American Buffalo sbarca al Teatro Bellini di Napoli, con la regia di Marco D’Amore e un’aria americana che preannuncia mistero

Non si può cantare Tu vuò fa l’americano nella puteca di Don. Perché Don ama gli States. A tal punto da costruirsi una Little America nel suo negozio a Napoli. Una puteca dove si dice shit e non che cazzo, dove sono ammassati oggetti di tutti i tipi in una caotica armonia, dove trionfa una bandiera a stelle e strisce che è usata anche come tovaglia.

Questa è Napoli, ma sembra l’America. E forse lo è, nella testa di Don, che si guadagna da vivere vendendo cianfrusaglie al sapore d’oltreoceano. Che fa colazione con lo yogurt, il caffè e la birra. Che cerca di fare soldi col poker, con le amicizie giuste, con la furbizia.

La colazione gliela va a prendere uno di quelli che a Napoli si chiamano i guaglioni. Il guaglione della sua puteca: Roberto, Robbè, un ragazzo che cerca sempre qualcosa di soldi, che si tiene il resto della colazione e che ha le sue fisse, le sue ossessioni, perché è un ragazzo particolare, e forse per questo Don lo ha preso a lavorare. Proprio a lui.

Ma Don, a Roberto, non lo manda solo a prendere la colazione. Lo manda anche a pedinare il signore con la valigetta. Quel maledetto che qualche giorno prima è entrato nella puteca, ha visto una monetina americana con la testa di bufalo, un American Buffalo, e se l’è comprata per meno di 200 euro. Ma se l’ha pagata così assai è perché vale di più, secondo Don, e allora la missione è di riprendersela. A ogni costo. Perché nessuno si prende gioco di Don.

Ma è qua che interviene ‘o Professore. Lui, sporco, scombinato dentro e fuori, che entra nella puteca e inizia a parlare, e parlare, prima della sua donna che lo insulta, poi del poker della volta scorsa, e poi dei soldi. E se ci sono i soldi in mezzo, non c’è amicizia che tenga. Il colpo della monetina vuole farlo lui, e Roberto si deve togliere dalle scatole. Punto.
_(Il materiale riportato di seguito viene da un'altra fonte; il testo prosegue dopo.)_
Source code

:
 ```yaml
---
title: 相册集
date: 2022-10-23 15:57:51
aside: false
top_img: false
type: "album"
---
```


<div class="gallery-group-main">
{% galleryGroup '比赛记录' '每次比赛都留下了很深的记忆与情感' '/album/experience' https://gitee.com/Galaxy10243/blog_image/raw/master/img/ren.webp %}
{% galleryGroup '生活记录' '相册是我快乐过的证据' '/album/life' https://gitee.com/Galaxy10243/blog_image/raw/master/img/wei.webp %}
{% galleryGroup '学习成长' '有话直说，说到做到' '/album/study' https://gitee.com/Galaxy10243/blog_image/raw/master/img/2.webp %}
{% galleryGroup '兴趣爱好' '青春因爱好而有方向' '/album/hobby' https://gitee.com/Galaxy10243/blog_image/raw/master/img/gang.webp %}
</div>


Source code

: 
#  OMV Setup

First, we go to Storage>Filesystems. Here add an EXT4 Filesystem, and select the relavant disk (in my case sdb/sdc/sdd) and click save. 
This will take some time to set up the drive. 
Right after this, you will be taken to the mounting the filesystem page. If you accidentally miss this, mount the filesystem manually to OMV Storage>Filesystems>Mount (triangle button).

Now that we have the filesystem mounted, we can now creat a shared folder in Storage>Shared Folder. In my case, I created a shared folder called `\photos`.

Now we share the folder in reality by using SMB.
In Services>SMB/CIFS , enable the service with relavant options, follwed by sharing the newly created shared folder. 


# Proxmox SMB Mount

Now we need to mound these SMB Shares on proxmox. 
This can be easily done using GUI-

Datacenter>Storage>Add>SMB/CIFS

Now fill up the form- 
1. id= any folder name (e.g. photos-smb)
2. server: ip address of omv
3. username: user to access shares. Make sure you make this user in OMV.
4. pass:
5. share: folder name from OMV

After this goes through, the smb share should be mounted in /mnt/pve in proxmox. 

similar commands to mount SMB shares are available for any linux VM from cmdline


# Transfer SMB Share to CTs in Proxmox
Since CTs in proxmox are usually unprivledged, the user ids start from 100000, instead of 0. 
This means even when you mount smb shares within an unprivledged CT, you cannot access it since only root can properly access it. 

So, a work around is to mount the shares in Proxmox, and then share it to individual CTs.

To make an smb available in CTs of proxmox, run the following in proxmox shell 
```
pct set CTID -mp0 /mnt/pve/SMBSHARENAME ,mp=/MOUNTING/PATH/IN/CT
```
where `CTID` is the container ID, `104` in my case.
L’American Buffalo, questa maledetta monetina, diventa così il cuore della vicenda che stravolge l’ordinaria vita della puteca. Diventa lo specchio che ci ricorda che c’è sempre qualcuno che bluffa, ma che a volte non sappiamo neanche se è seduto al nostro tavolo. E ci fa domandare a noi stessi: cosa sei disposto a fare per qualcosa che vale?

Marco D’Amore è ‘o Professore, ma è anche regista dell’opera. Si sprecano le trovate dei titolisti, che cercano di fare il paragone al contrario con Gomorra. Ma che Marco reciti in Gomorra non ci interessa proprio: è su questo palcoscenico, con questo spettacolo, che conferma la buona qualità del suo lavoro. Con lui, Vincenzo Nemolato e Tonino Taiuti, Roberto e Don. Il primo, dopo Una commedia di errori con Punta Corsara, continua a dimostrarsi come uno dei più brillanti attori della nostra scena, e solo vederlo entrare è un piacere. Il secondo non ha bisogno di presentazioni, lasciamo che parlino gli applausi.

È di Maurizio De Giovanni la riscrittura che teletrasporta l’opera di Mamet da Chicago a Napoli. Uno degli scrittori più produttivi e in voga degli ultimi anni entra nel testo americano e lo rivolta alla ricerca di quella napoletanità tanto viva negli USA. Ottimo il risultato, per sommi capi, che ci regala un ambiente sospeso, mai tutto Napoli e mai tutto States.

Le scene di Carmine Guarino sono l’ultima cosa di cui è importante parlare. Ricreano una puteca così piena di oggetti che pagheremmo un biglietto per poterci scavare dentro alla ricerca di qualcosa. Hanno risvegliato i bambini che siamo. Fanno sognare.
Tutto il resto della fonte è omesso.